Task —
Leaving out every picture, copy the lines of the material below exactly, from the line containing "Calculates biorhythm based" through the line containing "Create a temporary".

Task input —
************

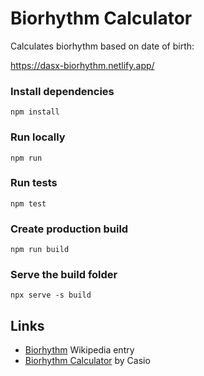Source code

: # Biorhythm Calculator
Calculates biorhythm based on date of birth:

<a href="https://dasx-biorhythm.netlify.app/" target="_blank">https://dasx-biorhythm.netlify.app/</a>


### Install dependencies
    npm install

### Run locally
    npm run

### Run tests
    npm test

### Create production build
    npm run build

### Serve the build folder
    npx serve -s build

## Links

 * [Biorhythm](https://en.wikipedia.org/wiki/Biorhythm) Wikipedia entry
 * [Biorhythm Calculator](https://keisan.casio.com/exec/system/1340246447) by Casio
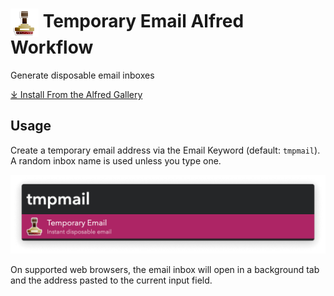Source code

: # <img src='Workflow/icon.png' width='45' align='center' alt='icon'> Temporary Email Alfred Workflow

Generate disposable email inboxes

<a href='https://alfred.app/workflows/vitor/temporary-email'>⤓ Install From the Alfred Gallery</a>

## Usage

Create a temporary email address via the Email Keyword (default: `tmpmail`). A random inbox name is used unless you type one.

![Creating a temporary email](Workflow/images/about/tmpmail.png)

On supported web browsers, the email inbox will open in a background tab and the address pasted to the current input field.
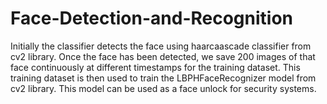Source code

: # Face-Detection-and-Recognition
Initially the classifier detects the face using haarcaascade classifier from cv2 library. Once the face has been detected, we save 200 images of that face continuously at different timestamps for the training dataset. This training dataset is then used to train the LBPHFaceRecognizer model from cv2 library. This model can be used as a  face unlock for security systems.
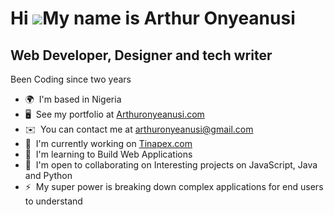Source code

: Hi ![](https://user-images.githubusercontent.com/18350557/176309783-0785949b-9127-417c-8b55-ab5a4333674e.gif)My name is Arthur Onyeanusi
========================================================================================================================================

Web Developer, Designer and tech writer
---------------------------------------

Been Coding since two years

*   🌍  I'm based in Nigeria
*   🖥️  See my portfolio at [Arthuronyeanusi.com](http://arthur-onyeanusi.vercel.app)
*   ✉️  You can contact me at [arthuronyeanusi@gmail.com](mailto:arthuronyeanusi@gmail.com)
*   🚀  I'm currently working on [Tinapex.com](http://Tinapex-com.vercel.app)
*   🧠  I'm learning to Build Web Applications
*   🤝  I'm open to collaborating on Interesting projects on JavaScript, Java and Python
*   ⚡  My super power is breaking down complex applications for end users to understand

************

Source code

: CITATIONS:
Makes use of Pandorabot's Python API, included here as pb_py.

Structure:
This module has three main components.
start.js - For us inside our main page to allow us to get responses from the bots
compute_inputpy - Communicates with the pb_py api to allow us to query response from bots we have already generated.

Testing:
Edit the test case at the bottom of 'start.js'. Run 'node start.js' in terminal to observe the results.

************

Response area —
Calculates biorhythm based on date of birth:

<a href="https://dasx-biorhythm.netlify.app/" target="_blank">https://dasx-biorhythm.netlify.app/</a>


### Install dependencies
    npm install

### Run locally
    npm run

### Run tests
    npm test

### Create production build
    npm run build

### Serve the build folder
    npx serve -s build

## Links

 * [Biorhythm](https://en.wikipedia.org/wiki/Biorhythm) Wikipedia entry
 * [Biorhythm Calculator](https://keisan.casio.com/exec/system/1340246447) by Casio
Source code

: # <img src='Workflow/icon.png' width='45' align='center' alt='icon'> Temporary Email Alfred Workflow

Generate disposable email inboxes

<a href='https://alfred.app/workflows/vitor/temporary-email'>⤓ Install From the Alfred Gallery</a>

## Usage

Create a temporary email address via the Email Keyword (default: `tmpmail`). A random inbox name is used unless you type one.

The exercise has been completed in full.